After experimenting with 25+ model configurations, the top-performing architecture uses MFCC input features through a CNN with the following layer structure:

ZeroPadding2D Conv2D MaxPooling2D Flatten Dense Dropout

A higher classification threshold of 0.9 (vs standard 0.5) was applied in production to minimize false positives while maintaining zero false negatives , critical for a safety application.

CNN architecture visualization Architecture layer legend

Model Performance

98.99% Validation Accuracy
96% Test Accuracy
Precision Recall F1 Score
Fall 0.97 1.00 0.99
No Fall 1.00 0.98 0.99

K-Fold Cross Validation (k=5)

Fold 10.96
Fold 20.94
Fold 30.95
Fold 40.96
Fold 50.97

Mean accuracy: 0.96

0
Zero false negatives

Every real fall was correctly detected , the most critical metric for a safety application.

Confusion matrix showing model classification results

Deployment Pipeline

🎤 Live Audio Stream Sounddevice + Portaudio
Standardize Clips Fixed-length segments
🎵 MFCC Extraction Librosa + python_speech_features
🧠 TF Lite Inference On-device classification
📩 Twilio Alert SMS to caregivers

Skills & Competencies

Machine Learning

CNN design, training, hyperparameter tuning, and model evaluation across 25+ experiments to optimize for safety-critical performance.

Audio / Signal Processing

MFCCs, Mel Spectrograms, audio augmentation (time stretch, masking), and feature engineering from raw waveforms.

Edge / Embedded ML

TensorFlow Lite deployment on Raspberry Pi, real-time inference on constrained hardware with optimized model conversion.

Data Engineering

Custom dataset creation from scratch, audio preprocessing pipeline, data augmentation strategies, and data quality validation.

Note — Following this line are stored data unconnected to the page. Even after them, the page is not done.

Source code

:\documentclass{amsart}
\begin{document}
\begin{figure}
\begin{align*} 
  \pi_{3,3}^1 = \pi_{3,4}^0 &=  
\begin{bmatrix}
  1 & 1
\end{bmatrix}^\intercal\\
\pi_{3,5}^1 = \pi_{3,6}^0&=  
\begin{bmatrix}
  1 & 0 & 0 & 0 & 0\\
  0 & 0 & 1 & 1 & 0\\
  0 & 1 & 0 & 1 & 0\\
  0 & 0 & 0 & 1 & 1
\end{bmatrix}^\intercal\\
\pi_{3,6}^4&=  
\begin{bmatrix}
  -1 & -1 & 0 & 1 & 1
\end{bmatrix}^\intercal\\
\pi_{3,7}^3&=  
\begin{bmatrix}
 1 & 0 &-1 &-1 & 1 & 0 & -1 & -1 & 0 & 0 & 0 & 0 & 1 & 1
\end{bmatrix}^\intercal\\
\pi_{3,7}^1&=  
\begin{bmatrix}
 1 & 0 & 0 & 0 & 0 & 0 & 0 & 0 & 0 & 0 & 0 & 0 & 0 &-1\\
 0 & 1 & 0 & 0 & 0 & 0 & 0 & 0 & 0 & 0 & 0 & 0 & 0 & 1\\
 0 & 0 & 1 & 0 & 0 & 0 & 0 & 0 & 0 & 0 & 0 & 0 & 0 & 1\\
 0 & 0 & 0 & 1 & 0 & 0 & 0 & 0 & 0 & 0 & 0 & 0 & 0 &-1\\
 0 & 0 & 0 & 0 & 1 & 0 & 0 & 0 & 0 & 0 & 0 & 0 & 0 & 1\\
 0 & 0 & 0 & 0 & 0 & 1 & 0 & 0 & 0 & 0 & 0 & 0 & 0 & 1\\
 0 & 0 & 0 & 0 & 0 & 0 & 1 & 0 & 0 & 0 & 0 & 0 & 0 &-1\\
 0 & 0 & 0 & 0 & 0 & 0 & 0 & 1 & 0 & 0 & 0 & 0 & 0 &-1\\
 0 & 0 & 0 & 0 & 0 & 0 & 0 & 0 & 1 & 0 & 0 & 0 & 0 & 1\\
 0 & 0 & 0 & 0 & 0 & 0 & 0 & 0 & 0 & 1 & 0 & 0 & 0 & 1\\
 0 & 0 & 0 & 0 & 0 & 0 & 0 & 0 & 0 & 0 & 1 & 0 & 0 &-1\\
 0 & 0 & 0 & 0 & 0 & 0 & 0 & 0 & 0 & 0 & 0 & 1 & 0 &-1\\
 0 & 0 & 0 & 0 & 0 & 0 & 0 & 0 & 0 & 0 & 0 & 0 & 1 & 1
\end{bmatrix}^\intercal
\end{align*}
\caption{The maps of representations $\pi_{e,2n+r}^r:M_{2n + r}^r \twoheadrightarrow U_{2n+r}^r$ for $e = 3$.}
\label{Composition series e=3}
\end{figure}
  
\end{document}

Full-Stack Product Thinking

End-to-end ownership from data collection to alerting system , including Twilio integration, UX considerations, and stakeholder communication.

Hardware Integration

Raspberry Pi configuration, microphone input handling, Sounddevice/Portaudio setup, and hardware-software interface development.

Research & Ethics

Privacy-first design philosophy, ethical evaluation framework, domain expert consultation, and IRB-style considerations for human subjects.

Cross-Validation & Rigor

K-fold validation, threshold tuning for safety-critical thresholds, confusion matrix analysis, and systematic experimentation methodology.

Challenges & Impact

📌

No existing fall audio data

With no publicly available fall audio datasets, we designed and executed a custom data collection protocol with volunteers across age groups , building the first dataset of its kind.

🎓

Self-taught from zero

No prior experience with audio ML or hardware deployment. Self-taught through research papers, expert consultation, and iterative experimentation across 25+ model configurations.

🏆

First of its kind

AudioAid is the first purely sound-based fall detection system , a novel approach in a space dominated by wearable sensors and computer vision.